A major report has been released today and attached to this release on the failure of the Atlantic Coast Pipeline (ACP) to demonstrate economic development benefit to the State of North Carolina. The Report is entitled: “The Failure of the Atlantic Coast Pipeline to Demonstrate Economic Development Benefit to the NC Department of Environmental Quality and the Public of North Carolina“.
With data compiled by Ms. Nancy LaPlaca, national Energy Consultant from Boone, NC, and released by the Alliance to Protect our People and the Places We Live (APPPL) documents the response of the ACP to repeated attempts by the NC Department of Environmental Quality to receive concrete, detailed information on economic development impact along the pipeline route, focusing on the three most impacted counties where the pipeline has proposed to construct three Metering and Regulating (M&R Stations).

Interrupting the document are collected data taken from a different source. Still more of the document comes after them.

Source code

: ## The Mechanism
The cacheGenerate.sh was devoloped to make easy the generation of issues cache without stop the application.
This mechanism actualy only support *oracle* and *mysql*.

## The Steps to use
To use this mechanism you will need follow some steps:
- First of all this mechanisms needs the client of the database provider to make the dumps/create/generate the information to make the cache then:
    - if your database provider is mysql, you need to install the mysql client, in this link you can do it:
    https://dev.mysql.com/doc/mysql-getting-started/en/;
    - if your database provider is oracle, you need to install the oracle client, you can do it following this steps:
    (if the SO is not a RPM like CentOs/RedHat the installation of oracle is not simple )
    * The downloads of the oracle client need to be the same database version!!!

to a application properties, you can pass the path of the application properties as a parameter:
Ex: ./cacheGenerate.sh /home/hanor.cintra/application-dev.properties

The report documents, in detail, how the ACP has avoided answering official questions and has sidestepped every attempt of DEQ to acquire this information. Lawsuits by landowners are also pending in both Robeson and Cumberland Counties two of the three counties in question. Both lawsuits are based on similar charges that the Robeson County Board of Commissioners, the Cumberland County Board of Adjustment failed to follow regulatory standards for public hearings in which landowners and citizens sought answers to some of the very same questions that the NC DEQ has asked.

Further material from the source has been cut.